Based upon the foregoing, the Court grants the second motion to compel and for sanctions as follows. First, the Court orders Neovi to pay Chase's reasonable attorneys' fees and expenses incurred in connection with the second motion for sanctions. An itemization shall be submitted within fourteen days, and any objection to the amount requested is due within fourteen days thereafter. Further, the Court, as a discovery sanction, denies the motion to dismiss. Neovi shall file an answer to the complaint within ten days.

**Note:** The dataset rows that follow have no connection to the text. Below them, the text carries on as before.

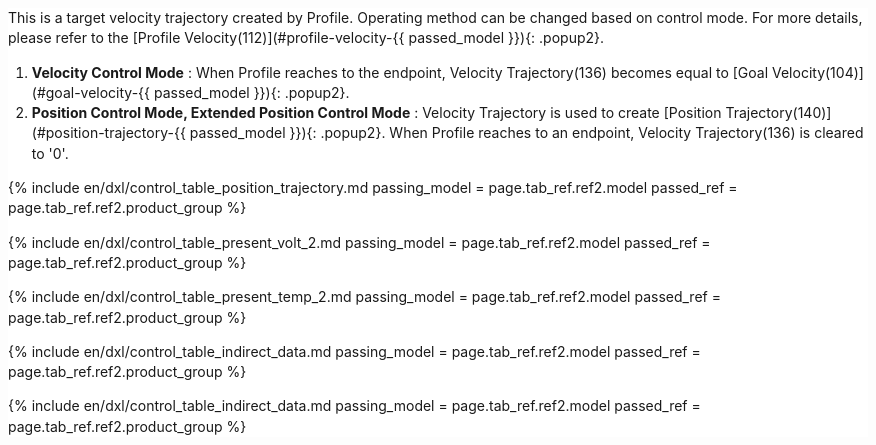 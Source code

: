 </div>

<div id="velocity-trajectory-{{ page.tab_ref.ref2.model }}" class="white-popup mfp-hide">

This is a target velocity trajectory created by Profile. Operating method can be changed based on control mode. For more details, please refer to the [Profile Velocity(112)](#profile-velocity-{{ passed_model }}){: .popup2}.

1. **Velocity Control Mode** : When Profile reaches to the endpoint, Velocity Trajectory(136) becomes equal to [Goal Velocity(104)](#goal-velocity-{{ passed_model }}){: .popup2}.
2. **Position Control Mode, Extended Position Control Mode** : Velocity Trajectory is used to create [Position Trajectory(140)](#position-trajectory-{{ passed_model }}){: .popup2}. When Profile reaches to an endpoint, Velocity Trajectory(136) is cleared to '0'.

</div>

<div id="position-trajectory-{{ page.tab_ref.ref2.model }}" class="white-popup mfp-hide">

{% include en/dxl/control_table_position_trajectory.md passing_model = page.tab_ref.ref2.model passed_ref = page.tab_ref.ref2.product_group %}

</div>

<div id="present-input-voltage-{{ page.tab_ref.ref2.model }}" class="white-popup mfp-hide">

{% include en/dxl/control_table_present_volt_2.md passing_model = page.tab_ref.ref2.model passed_ref = page.tab_ref.ref2.product_group %}

</div>

<div id="present-temperature-{{ page.tab_ref.ref2.model }}" class="white-popup mfp-hide">

{% include en/dxl/control_table_present_temp_2.md passing_model = page.tab_ref.ref2.model passed_ref = page.tab_ref.ref2.product_group %}

</div>

<div id="indirect-address-{{ page.tab_ref.ref2.model }}" class="white-popup mfp-hide">

{% include en/dxl/control_table_indirect_data.md passing_model = page.tab_ref.ref2.model passed_ref = page.tab_ref.ref2.product_group %}

</div>

<div id="indirect-data-{{ page.tab_ref.ref2.model }}" class="white-popup mfp-hide">

{% include en/dxl/control_table_indirect_data.md passing_model = page.tab_ref.ref2.model passed_ref = page.tab_ref.ref2.product_group %}

</div>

Any party may, within ten (10) days after this Order is filed, file and serve on the opposing party a motion for reconsideration by a District Judge. 28 U.S.C. § 636(b)(1)(A), Rule 72(a), Fed.R.Civ.P.; Eastern Division Order No. 91-3, pt. I., F., 5. The motion must specifically designate the order or part in question and the basis for any objection. Responses to objections are due ten days after objections are filed and replies by the objecting party are due seven days thereafter. The District Judge, upon consideration of the motion, shall set aside any part of this Order found to be clearly erroneous or contrary to law.
This order is in full force and effect, notwithstanding the filing of any objections, unless stayed by the Magistrate Judge or District Judge. S.D. Ohio L.R. 72.4.